There had once been a phase in Megha’s life years ago when she had been guilty of feelings of suppressed jealousy and atrocity towards her sister for being the cynosure of all eyes whilst she remained in the shadows for no fault of her own. She had dreamed of a time when she would be able to get back at Gauri. But she had soon realized that Gauri’s beauty and high desirability index weren’t her own doing. Realisation was followed by shame and a fear of her own dark side.  She had taken to meditation and cheap self-help books to squelch her evil thoughts but such things are always easier said than done.  

But now that Megha actually had the chance, the thought of giving Gauri further grief didn’t once enter Megha’s mind. Instead she felt responsible for not doing enough to warn her sister, for being selfishly absorbed in her own trials and troubles.

Her father’s claim had finally come true.

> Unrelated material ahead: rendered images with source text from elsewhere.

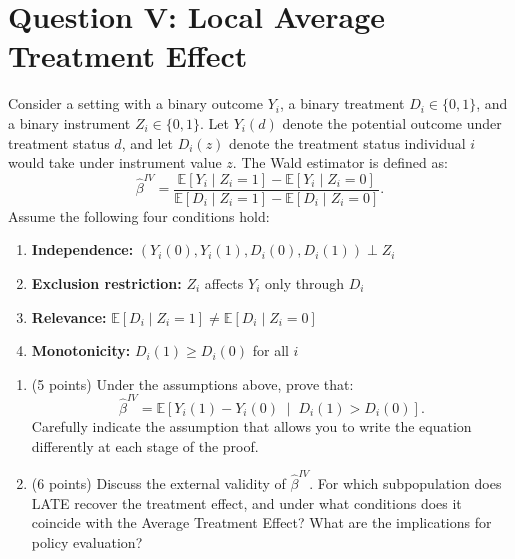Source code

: \documentclass[letterpaper,12pt]{article}
\theoremstyle{dotlessS}
\begin{document}
\section*{Question V: Local Average Treatment Effect}

Consider a setting with a binary outcome $Y_i$, a binary treatment $D_i \in \{0,1\}$, and a binary instrument $Z_i \in \{0,1\}$. Let $Y_i(d)$ denote the potential outcome under treatment status $d$, and let $D_i(z)$ denote the treatment status individual $i$ would take under instrument value $z$. The Wald estimator is defined as:
\begin{equation*}
    \hat{\beta}^{IV} = \frac{\mathbb{E}[Y_i \mid Z_i = 1] - \mathbb{E}[Y_i \mid Z_i = 0]}{\mathbb{E}[D_i \mid Z_i = 1] - \mathbb{E}[D_i \mid Z_i = 0]}.
\end{equation*}
Assume the following four conditions hold:
\begin{enumerate}[label=(\roman*)]
    \item \textbf{Independence:} $(Y_i(0), Y_i(1), D_i(0), D_i(1)) \perp Z_i$
    \item \textbf{Exclusion restriction:} $Z_i$ affects $Y_i$ only through $D_i$
    \item \textbf{Relevance:} $\mathbb{E}[D_i \mid Z_i=1] \neq \mathbb{E}[D_i \mid Z_i=0]$
    \item \textbf{Monotonicity:} $D_i(1) \geq D_i(0)$ for all $i$
\end{enumerate}

\begin{enumerate}[label=(\alph*)]

\item (5 points) Under the assumptions above, prove that:
\begin{equation*}
    \hat{\beta}^{IV} = \mathbb{E}\!\left[Y_i(1) - Y_i(0) \;\middle|\; D_i(1) > D_i(0)\right].
\end{equation*}
Carefully indicate the assumption that allows you to write the equation differently at each stage of the proof.

\item (6 points) Discuss the external validity of $\hat{\beta}^{IV}$. For which subpopulation does LATE recover the treatment effect, and under what conditions does it coincide with the Average Treatment Effect? What are the implications for policy evaluation?

\end{enumerate}
\end{document}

By a tragic turn of events Megha had indeed become the sole provider of the entire family and she tried her best to evolve into the role. It didn’t make her feel empowered overnight but she felt her life had finally found a purpose, a direction, especially when her mother began to appreciate her presence and proximity.

She had never before visited the Shiva Temple next to their house. But on the day of Mahashivratri that year, she took little Kapil for a darshan.

As they stood before the Destroyer of Evil, with heads bowed and palms joined, Megha realized that the God she had always despised for being unjust, had actually paved the way for preserving her family by training her through the years to become the Neelkanth. She had nothing more to ask of him except that he endowed little Parvati with the same gift – Perseverance.